_Task statement_
Give back every record below in full and exactly, but without a single image.

++++++++++

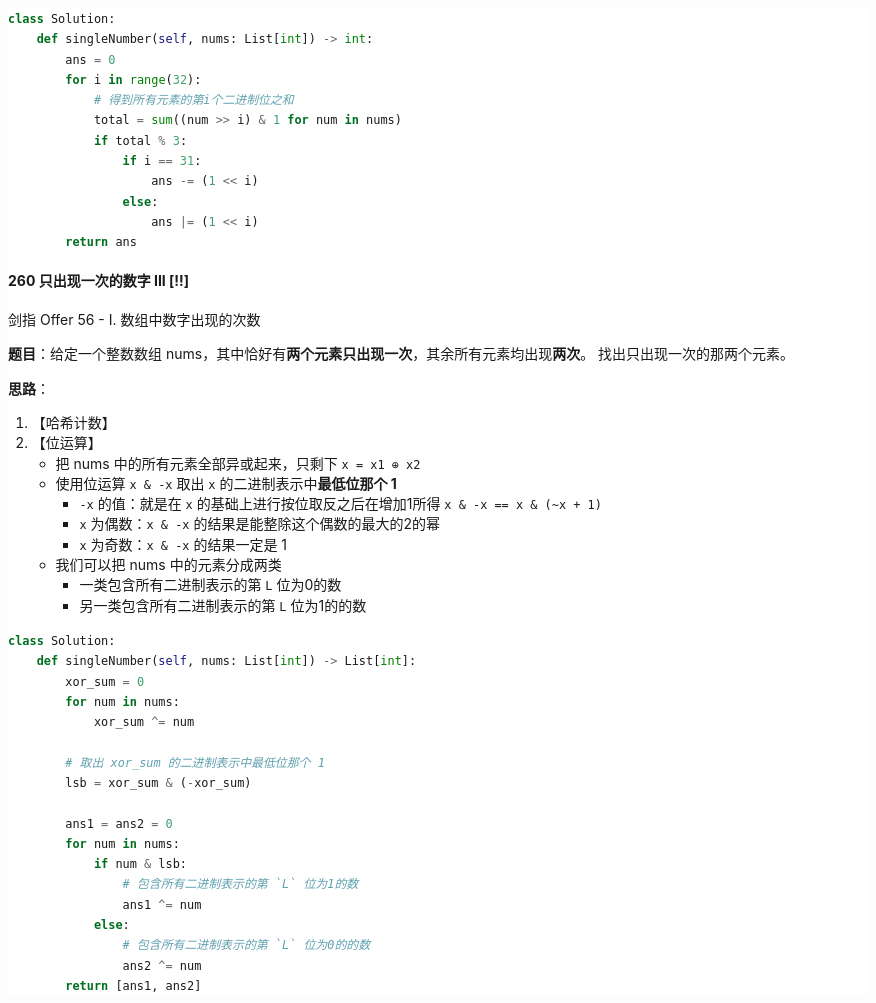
 ```python
class Solution:
    def singleNumber(self, nums: List[int]) -> int:
        ans = 0
        for i in range(32):
            # 得到所有元素的第i个二进制位之和
            total = sum((num >> i) & 1 for num in nums)
            if total % 3:
                if i == 31:
                    ans -= (1 << i)
                else:
                    ans |= (1 << i)
        return ans
```



#### 260 只出现一次的数字 III [‼️]

剑指 Offer 56 - I. 数组中数字出现的次数

**题目**：给定一个整数数组 nums，其中恰好有**两个元素只出现一次**，其余所有元素均出现**两次**。
找出只出现一次的那两个元素。

**思路**：

1. 【哈希计数】
2. 【位运算】
   - 把 nums 中的所有元素全部异或起来，只剩下 `x = x1 ⊕ x2`
   - 使用位运算 `x & -x` 取出 `x` 的二进制表示中**最低位那个 1**
     - `-x` 的值：就是在 `x` 的基础上进行按位取反之后在增加1所得 `x & -x == x & (~x + 1)`
     - `x` 为偶数：`x & -x` 的结果是能整除这个偶数的最大的2的幂
     - `x` 为奇数：`x & -x` 的结果一定是 1
   - 我们可以把 nums 中的元素分成两类
     - 一类包含所有二进制表示的第 `L` 位为0的数
     - 另一类包含所有二进制表示的第 `L` 位为1的的数

```python
class Solution:
    def singleNumber(self, nums: List[int]) -> List[int]:
        xor_sum = 0
        for num in nums:
            xor_sum ^= num
        
        # 取出 xor_sum 的二进制表示中最低位那个 1
        lsb = xor_sum & (-xor_sum)
        
        ans1 = ans2 = 0
        for num in nums:
            if num & lsb:
                # 包含所有二进制表示的第 `L` 位为1的数
                ans1 ^= num
            else:
                # 包含所有二进制表示的第 `L` 位为0的的数
                ans2 ^= num
        return [ans1, ans2]
```

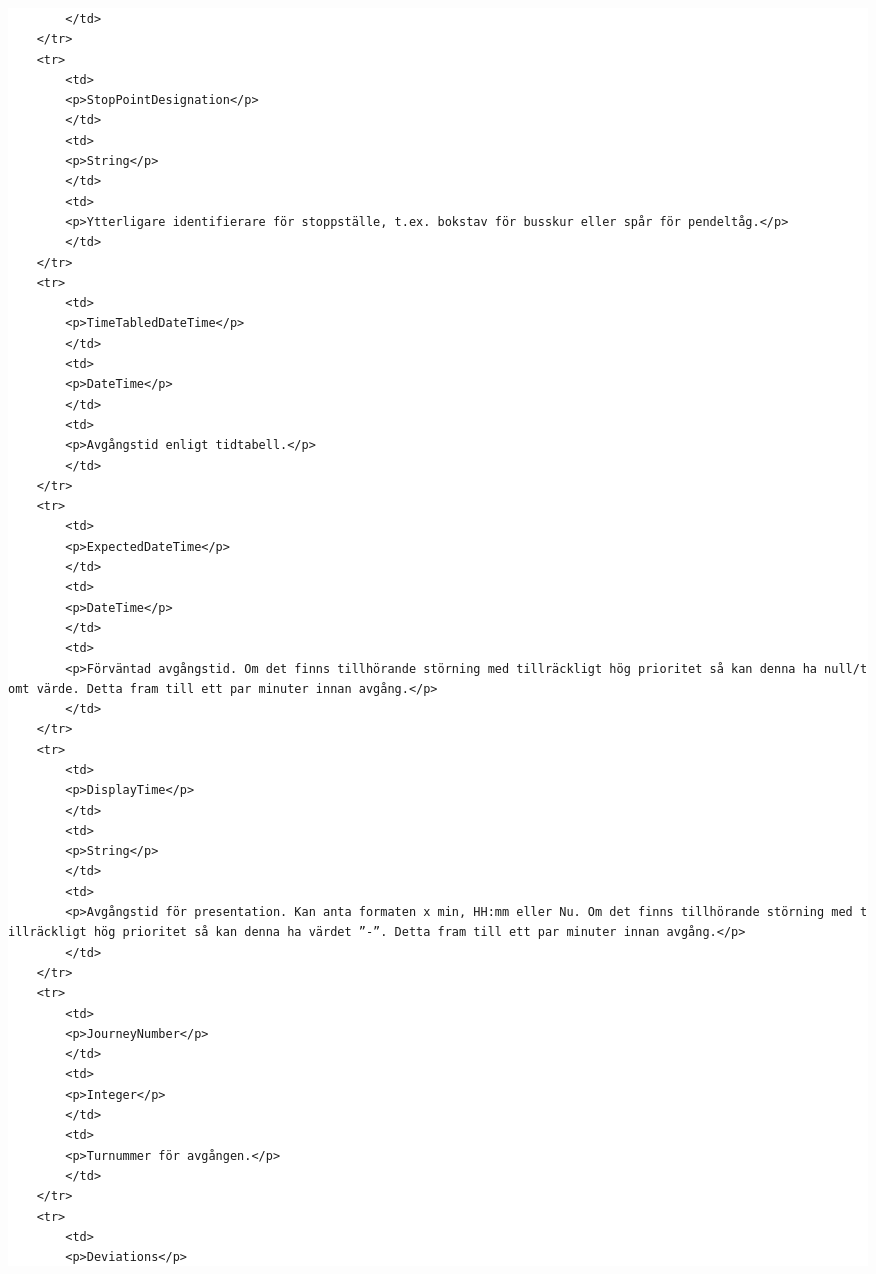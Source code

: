 			</td>
		</tr>
		<tr>
			<td>
			<p>StopPointDesignation</p>
			</td>
			<td>
			<p>String</p>
			</td>
			<td>
			<p>Ytterligare identifierare för stoppställe, t.ex. bokstav för busskur eller spår för pendeltåg.</p>
			</td>
		</tr>
		<tr>
			<td>
			<p>TimeTabledDateTime</p>
			</td>
			<td>
			<p>DateTime</p>
			</td>
			<td>
			<p>Avgångstid enligt tidtabell.</p>
			</td>
		</tr>
		<tr>
			<td>
			<p>ExpectedDateTime</p>
			</td>
			<td>
			<p>DateTime</p>
			</td>
			<td>
			<p>Förväntad avgångstid. Om det finns tillhörande störning med tillräckligt hög prioritet så kan denna ha null/tomt värde. Detta fram till ett par minuter innan avgång.</p>
			</td>
		</tr>
		<tr>
			<td>
			<p>DisplayTime</p>
			</td>
			<td>
			<p>String</p>
			</td>
			<td>
			<p>Avgångstid för presentation. Kan anta formaten x min, HH:mm eller Nu. Om det finns tillhörande störning med tillräckligt hög prioritet så kan denna ha värdet ”-”. Detta fram till ett par minuter innan avgång.</p>
			</td>
		</tr>
		<tr>
			<td>
			<p>JourneyNumber</p>
			</td>
			<td>
			<p>Integer</p>
			</td>
			<td>
			<p>Turnummer för avgången.</p>
			</td>
		</tr>
		<tr>
			<td>
			<p>Deviations</p>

++++++++++

_Output for this exercise_
 ```python
class Solution:
    def singleNumber(self, nums: List[int]) -> int:
        ans = 0
        for i in range(32):
            # 得到所有元素的第i个二进制位之和
            total = sum((num >> i) & 1 for num in nums)
            if total % 3:
                if i == 31:
                    ans -= (1 << i)
                else:
                    ans |= (1 << i)
        return ans
```



#### 260 只出现一次的数字 III [‼️]

剑指 Offer 56 - I. 数组中数字出现的次数

**题目**：给定一个整数数组 nums，其中恰好有**两个元素只出现一次**，其余所有元素均出现**两次**。
找出只出现一次的那两个元素。

**思路**：

1. 【哈希计数】
2. 【位运算】
   - 把 nums 中的所有元素全部异或起来，只剩下 `x = x1 ⊕ x2`
   - 使用位运算 `x & -x` 取出 `x` 的二进制表示中**最低位那个 1**
     - `-x` 的值：就是在 `x` 的基础上进行按位取反之后在增加1所得 `x & -x == x & (~x + 1)`
     - `x` 为偶数：`x & -x` 的结果是能整除这个偶数的最大的2的幂
     - `x` 为奇数：`x & -x` 的结果一定是 1
   - 我们可以把 nums 中的元素分成两类
     - 一类包含所有二进制表示的第 `L` 位为0的数
     - 另一类包含所有二进制表示的第 `L` 位为1的的数

```python
class Solution:
    def singleNumber(self, nums: List[int]) -> List[int]:
        xor_sum = 0
        for num in nums:
            xor_sum ^= num
        
        # 取出 xor_sum 的二进制表示中最低位那个 1
        lsb = xor_sum & (-xor_sum)
        
        ans1 = ans2 = 0
        for num in nums:
            if num & lsb:
                # 包含所有二进制表示的第 `L` 位为1的数
                ans1 ^= num
            else:
                # 包含所有二进制表示的第 `L` 位为0的的数
                ans2 ^= num
        return [ans1, ans2]
```

Source code

: 			</td>
		</tr>
		<tr>
			<td>
			<p>StopPointDesignation</p>
			</td>
			<td>
			<p>String</p>
			</td>
			<td>
			<p>Ytterligare identifierare för stoppställe, t.ex. bokstav för busskur eller spår för pendeltåg.</p>
			</td>
		</tr>
		<tr>
			<td>
			<p>TimeTabledDateTime</p>
			</td>
			<td>
			<p>DateTime</p>
			</td>
			<td>
			<p>Avgångstid enligt tidtabell.</p>
			</td>
		</tr>
		<tr>
			<td>
			<p>ExpectedDateTime</p>
			</td>
			<td>
			<p>DateTime</p>
			</td>
			<td>
			<p>Förväntad avgångstid. Om det finns tillhörande störning med tillräckligt hög prioritet så kan denna ha null/tomt värde. Detta fram till ett par minuter innan avgång.</p>
			</td>
		</tr>
		<tr>
			<td>
			<p>DisplayTime</p>
			</td>
			<td>
			<p>String</p>
			</td>
			<td>
			<p>Avgångstid för presentation. Kan anta formaten x min, HH:mm eller Nu. Om det finns tillhörande störning med tillräckligt hög prioritet så kan denna ha värdet ”-”. Detta fram till ett par minuter innan avgång.</p>
			</td>
		</tr>
		<tr>
			<td>
			<p>JourneyNumber</p>
			</td>
			<td>
			<p>Integer</p>
			</td>
			<td>
			<p>Turnummer för avgången.</p>
			</td>
		</tr>
		<tr>
			<td>
			<p>Deviations</p>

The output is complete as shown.